Task details |
Could you copy every line of the data that contains the word "using"?

Exercise data |

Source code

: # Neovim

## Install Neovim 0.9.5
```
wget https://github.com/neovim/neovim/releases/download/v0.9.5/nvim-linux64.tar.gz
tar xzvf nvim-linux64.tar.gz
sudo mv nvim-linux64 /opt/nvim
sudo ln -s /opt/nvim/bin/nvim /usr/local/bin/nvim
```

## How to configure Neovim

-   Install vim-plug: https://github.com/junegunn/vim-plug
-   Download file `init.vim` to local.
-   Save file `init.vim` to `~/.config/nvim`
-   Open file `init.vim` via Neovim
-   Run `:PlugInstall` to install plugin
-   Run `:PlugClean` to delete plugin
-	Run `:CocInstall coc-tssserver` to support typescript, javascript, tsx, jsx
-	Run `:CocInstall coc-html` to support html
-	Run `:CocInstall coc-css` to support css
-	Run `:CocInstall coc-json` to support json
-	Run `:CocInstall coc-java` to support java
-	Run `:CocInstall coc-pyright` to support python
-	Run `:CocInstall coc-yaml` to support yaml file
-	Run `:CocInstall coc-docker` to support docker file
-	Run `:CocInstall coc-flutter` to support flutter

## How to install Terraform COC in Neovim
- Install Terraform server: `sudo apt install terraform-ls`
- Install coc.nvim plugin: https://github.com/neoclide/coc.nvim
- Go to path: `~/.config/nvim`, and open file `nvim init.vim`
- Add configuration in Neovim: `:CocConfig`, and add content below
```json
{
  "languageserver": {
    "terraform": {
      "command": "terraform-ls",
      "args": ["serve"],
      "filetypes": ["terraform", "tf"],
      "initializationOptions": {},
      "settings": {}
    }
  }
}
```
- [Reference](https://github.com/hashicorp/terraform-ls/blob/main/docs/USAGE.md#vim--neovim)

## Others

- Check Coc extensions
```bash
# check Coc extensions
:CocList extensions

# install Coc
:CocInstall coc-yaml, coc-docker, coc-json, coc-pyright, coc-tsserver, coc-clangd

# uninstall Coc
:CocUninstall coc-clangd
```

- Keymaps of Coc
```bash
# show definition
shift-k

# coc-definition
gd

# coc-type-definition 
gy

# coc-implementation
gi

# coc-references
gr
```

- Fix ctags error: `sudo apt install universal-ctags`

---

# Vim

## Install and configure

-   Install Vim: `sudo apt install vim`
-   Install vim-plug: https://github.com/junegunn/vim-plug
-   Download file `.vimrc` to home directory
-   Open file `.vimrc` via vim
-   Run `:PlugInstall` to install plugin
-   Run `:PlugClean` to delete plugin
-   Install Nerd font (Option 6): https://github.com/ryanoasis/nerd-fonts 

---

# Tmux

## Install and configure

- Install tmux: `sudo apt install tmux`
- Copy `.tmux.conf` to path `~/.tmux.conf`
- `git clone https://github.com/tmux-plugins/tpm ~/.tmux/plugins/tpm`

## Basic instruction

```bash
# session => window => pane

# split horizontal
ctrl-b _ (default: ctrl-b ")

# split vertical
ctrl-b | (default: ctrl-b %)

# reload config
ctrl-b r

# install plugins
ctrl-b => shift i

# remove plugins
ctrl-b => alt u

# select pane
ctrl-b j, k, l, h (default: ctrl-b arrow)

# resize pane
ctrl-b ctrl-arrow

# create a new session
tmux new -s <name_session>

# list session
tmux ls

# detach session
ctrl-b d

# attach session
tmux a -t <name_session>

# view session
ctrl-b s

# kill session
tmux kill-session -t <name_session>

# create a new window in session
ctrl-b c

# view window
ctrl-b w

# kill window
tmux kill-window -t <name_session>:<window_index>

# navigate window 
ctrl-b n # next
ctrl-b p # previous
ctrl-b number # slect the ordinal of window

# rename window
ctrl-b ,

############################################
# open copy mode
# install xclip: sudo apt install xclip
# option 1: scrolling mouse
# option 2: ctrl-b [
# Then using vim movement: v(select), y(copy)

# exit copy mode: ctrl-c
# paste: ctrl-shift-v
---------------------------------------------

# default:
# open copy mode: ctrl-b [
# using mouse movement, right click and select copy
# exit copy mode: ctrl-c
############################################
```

Exercise output |
# Then using vim movement: v(select), y(copy)
# using mouse movement, right click and select copy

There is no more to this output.